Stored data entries
=-=-=-=-=

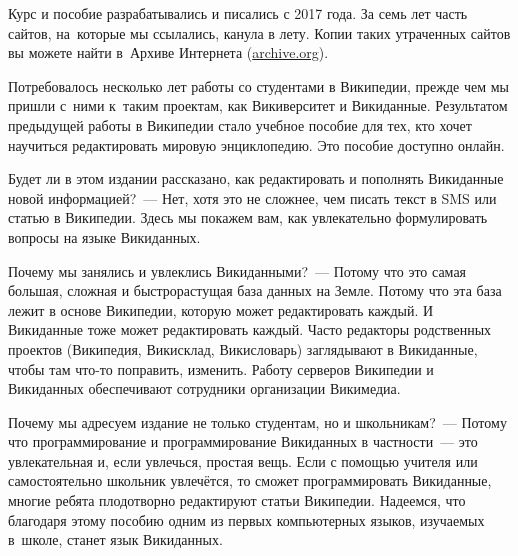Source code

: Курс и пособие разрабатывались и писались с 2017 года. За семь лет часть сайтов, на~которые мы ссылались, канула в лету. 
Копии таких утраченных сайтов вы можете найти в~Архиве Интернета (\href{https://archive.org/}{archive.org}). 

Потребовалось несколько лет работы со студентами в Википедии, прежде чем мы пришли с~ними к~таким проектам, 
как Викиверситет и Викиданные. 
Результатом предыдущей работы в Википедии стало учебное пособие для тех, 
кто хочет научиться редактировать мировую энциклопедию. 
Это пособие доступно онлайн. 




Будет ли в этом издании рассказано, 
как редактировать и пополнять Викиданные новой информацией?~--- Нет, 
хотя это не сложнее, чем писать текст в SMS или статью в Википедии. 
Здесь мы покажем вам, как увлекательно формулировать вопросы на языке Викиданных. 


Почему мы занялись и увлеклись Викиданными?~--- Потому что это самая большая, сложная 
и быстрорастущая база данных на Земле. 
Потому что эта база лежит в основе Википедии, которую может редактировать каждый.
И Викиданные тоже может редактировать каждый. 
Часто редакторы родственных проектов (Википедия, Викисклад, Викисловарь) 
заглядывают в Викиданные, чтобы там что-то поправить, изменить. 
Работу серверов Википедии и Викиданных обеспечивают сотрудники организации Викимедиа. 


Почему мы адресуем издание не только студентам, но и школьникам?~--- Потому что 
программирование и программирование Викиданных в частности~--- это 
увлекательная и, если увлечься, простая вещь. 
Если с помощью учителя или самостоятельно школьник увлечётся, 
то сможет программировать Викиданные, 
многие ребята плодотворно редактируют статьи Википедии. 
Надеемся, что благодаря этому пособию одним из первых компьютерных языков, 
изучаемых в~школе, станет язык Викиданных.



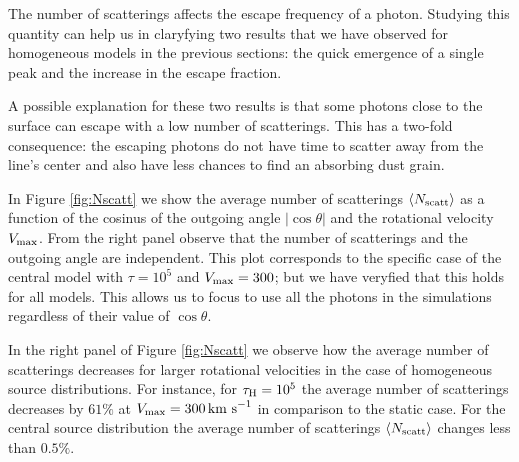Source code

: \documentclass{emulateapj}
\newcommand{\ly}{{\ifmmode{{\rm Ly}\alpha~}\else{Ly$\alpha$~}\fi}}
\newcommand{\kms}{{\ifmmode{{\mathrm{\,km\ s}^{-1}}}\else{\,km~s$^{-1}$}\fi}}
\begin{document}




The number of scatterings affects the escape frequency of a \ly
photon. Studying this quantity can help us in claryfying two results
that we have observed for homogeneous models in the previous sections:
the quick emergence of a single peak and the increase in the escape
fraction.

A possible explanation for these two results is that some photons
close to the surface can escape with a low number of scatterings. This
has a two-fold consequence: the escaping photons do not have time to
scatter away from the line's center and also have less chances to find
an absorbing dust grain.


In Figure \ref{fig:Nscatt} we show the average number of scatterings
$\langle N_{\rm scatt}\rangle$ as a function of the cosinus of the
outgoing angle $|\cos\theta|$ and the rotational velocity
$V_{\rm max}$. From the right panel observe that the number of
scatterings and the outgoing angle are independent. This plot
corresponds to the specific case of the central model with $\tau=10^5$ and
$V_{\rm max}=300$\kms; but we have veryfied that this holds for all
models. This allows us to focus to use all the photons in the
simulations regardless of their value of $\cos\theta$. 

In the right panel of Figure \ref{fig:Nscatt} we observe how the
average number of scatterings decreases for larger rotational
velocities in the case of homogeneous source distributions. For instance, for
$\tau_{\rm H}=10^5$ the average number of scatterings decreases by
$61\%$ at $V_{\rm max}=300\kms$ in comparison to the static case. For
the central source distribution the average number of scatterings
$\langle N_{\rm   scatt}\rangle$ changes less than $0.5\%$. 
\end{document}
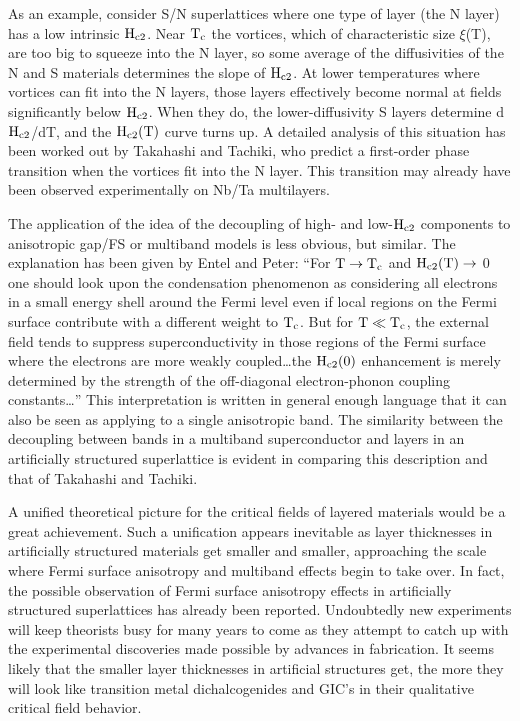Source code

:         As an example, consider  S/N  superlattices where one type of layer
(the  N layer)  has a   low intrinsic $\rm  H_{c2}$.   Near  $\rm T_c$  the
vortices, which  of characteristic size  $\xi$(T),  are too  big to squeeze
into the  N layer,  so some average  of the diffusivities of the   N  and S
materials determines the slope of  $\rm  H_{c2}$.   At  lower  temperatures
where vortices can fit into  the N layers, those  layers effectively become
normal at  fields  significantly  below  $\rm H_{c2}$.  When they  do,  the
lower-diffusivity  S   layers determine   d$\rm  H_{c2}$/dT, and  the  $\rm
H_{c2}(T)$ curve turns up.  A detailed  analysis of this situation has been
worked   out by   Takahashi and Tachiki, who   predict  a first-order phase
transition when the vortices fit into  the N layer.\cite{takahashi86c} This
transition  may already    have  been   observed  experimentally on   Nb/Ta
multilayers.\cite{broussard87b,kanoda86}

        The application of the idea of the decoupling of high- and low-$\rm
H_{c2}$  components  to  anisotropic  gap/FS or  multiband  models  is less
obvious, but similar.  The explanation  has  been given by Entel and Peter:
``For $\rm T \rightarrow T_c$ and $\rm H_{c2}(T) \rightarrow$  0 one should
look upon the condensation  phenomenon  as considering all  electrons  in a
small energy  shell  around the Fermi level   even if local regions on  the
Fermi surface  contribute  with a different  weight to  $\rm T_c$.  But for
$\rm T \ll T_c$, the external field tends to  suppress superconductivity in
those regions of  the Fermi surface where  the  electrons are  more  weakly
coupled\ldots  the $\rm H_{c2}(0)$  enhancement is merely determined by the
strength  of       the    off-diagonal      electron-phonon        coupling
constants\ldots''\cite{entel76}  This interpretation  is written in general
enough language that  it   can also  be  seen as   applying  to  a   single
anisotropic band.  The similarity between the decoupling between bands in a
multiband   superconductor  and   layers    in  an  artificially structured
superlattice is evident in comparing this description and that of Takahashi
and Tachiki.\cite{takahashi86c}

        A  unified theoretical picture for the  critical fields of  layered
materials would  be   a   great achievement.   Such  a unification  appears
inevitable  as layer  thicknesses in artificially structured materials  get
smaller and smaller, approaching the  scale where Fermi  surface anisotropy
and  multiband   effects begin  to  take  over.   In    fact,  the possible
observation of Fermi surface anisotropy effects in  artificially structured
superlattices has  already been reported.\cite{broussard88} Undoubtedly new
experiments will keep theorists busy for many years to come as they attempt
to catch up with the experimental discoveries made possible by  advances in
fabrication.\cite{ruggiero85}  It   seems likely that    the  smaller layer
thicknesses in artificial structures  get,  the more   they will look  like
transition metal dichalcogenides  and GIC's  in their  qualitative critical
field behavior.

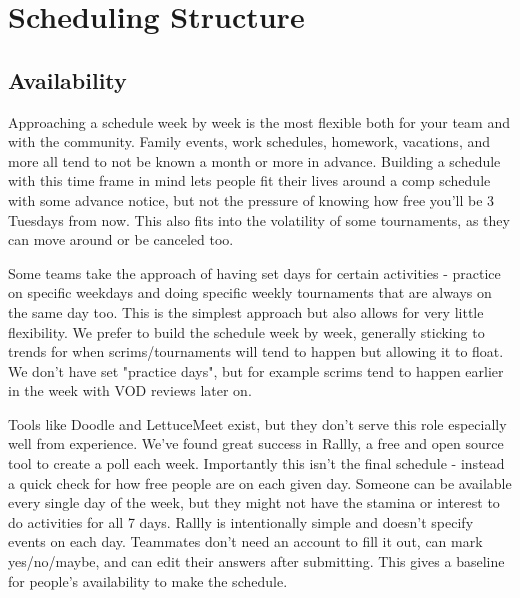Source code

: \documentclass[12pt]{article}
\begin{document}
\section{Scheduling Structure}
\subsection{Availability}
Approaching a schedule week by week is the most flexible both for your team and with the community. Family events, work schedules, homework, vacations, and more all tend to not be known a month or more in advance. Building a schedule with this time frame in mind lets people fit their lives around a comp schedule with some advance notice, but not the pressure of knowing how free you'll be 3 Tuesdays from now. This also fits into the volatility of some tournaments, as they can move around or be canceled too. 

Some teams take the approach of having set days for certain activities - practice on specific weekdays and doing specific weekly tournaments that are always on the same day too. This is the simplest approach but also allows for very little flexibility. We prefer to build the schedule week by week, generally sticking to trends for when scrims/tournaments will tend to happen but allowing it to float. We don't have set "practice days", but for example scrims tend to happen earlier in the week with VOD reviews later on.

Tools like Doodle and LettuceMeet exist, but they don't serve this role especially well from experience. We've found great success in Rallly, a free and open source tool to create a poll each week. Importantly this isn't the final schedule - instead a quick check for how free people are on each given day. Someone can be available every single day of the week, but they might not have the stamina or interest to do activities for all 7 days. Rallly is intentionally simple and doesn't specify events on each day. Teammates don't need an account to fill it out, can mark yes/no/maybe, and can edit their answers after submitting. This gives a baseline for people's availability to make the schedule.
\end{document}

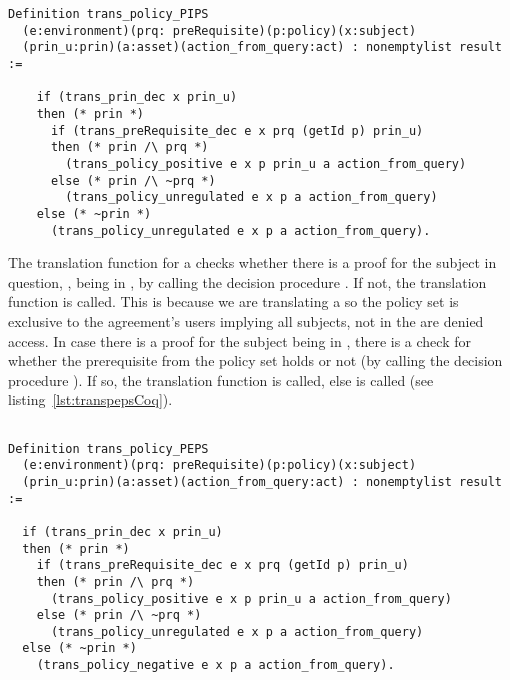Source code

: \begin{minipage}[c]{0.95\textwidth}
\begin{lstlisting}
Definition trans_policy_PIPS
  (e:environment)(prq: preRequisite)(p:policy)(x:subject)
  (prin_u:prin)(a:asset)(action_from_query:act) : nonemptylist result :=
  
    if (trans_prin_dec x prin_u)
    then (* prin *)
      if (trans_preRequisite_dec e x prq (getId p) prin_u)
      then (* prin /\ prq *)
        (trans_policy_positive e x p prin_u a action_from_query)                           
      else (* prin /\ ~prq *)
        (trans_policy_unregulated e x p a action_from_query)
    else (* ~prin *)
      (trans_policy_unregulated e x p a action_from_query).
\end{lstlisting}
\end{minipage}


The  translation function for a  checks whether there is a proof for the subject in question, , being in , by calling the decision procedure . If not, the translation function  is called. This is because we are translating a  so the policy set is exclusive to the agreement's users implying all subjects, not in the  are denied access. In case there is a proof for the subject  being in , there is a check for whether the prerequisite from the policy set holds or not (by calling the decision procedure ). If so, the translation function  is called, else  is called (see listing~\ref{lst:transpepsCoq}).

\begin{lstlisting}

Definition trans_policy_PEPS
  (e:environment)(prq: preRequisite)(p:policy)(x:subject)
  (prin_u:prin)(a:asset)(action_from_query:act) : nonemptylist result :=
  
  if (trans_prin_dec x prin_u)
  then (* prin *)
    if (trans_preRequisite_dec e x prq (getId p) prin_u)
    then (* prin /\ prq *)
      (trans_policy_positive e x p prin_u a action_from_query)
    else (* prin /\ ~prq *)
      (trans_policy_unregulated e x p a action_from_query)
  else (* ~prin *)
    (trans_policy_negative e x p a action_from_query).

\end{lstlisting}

=-=-=-=-=

**Exercise**
Report each line of the data in which "thicknesses" occurs.

**Answer for this exercise**
inevitable  as layer  thicknesses in artificially structured materials  get
thicknesses in artificial structures  get,  the more   they will look  like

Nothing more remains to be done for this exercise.